Researchers at the security firm Orca discovered that four different Microsoft Azure services were vulnerable to server-side request forgery (SSRF) attacks. Threat actors could have exploited the flaws to gain unauthorized access to cloud resources.
Vulnerable services included Azure API Management, Azure Functions, Azure Machine Learning and Azure Digital Twins.
The researchers successfully exploited two vulnerabilities without requiring any authentication on the Azure Functions and Azure Digital Twins services. The attacks allowed the experts to send requests in the name of the server without even having an Azure account.
“The discovered Azure SSRF vulnerabilities allowed an attacker to scan local ports, find new services, endpoints, and files – providing valuable information on possibly vulnerable servers and services to exploit for initial entry and the location of potential information to target.” reads the analysis published by Orca.
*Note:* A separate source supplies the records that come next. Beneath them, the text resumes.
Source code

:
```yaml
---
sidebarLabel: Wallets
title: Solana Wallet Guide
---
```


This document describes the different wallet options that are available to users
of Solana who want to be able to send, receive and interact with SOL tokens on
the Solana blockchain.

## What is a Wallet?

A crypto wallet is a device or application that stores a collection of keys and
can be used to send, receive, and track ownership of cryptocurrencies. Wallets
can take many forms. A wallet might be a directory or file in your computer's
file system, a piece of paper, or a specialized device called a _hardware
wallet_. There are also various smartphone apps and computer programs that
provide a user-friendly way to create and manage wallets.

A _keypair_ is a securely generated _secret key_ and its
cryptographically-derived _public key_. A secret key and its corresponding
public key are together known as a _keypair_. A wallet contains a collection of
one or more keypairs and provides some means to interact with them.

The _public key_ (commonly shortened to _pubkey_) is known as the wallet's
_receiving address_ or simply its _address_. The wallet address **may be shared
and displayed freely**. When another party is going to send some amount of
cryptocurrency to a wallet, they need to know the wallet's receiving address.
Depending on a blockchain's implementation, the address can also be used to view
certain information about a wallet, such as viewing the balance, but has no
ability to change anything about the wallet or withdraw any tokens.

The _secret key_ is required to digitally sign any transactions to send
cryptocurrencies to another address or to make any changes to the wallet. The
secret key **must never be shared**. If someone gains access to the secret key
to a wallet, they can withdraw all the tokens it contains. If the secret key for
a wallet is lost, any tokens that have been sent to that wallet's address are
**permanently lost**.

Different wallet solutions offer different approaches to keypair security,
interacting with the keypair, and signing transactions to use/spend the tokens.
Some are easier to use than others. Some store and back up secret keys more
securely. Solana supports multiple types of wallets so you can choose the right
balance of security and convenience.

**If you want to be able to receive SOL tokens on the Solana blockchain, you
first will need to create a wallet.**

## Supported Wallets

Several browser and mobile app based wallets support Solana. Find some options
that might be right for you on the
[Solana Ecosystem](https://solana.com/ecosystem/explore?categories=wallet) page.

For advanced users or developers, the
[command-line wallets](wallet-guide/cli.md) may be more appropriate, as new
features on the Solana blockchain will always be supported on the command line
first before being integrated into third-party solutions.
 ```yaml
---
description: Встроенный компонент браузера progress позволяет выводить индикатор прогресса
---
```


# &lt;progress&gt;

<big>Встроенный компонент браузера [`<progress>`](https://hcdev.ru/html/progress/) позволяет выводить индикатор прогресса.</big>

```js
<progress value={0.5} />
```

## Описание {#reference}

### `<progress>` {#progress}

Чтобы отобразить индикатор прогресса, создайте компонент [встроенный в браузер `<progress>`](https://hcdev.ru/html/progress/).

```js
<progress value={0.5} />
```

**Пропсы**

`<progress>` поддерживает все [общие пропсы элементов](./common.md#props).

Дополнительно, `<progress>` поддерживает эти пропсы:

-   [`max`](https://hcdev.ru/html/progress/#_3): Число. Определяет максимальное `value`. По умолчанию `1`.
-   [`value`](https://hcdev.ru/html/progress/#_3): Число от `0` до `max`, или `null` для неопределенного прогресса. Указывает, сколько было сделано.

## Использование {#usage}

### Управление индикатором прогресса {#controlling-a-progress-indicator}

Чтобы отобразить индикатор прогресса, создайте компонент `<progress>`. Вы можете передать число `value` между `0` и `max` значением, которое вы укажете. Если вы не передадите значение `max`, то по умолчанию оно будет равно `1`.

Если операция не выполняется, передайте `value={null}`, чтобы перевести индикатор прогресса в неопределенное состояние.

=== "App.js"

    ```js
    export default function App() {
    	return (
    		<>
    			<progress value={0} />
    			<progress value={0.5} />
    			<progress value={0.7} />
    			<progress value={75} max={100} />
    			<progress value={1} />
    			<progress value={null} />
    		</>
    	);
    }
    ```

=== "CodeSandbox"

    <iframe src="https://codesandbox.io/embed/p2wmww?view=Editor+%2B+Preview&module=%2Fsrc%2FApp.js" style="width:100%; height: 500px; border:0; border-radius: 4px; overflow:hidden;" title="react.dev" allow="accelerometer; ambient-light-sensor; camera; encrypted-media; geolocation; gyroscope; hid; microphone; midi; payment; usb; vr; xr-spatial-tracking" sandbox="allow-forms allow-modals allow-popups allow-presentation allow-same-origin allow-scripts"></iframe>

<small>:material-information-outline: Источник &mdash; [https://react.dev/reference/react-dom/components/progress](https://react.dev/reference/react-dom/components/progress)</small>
The experts pointed out that SSRF vulnerabilities can allow attackers with access to the host’s IMDS (Cloud Instance Metadata Service), to retrieve detailed info on instances (i.e. hostname, security group, MAC address and user-data) and potentially retrieve tokens, perform lateral movement and execute arbitrary code.
Orca researchers did not manage to reach any IMDS endpoints due to various SSRF mitigations implemented by Microsoft.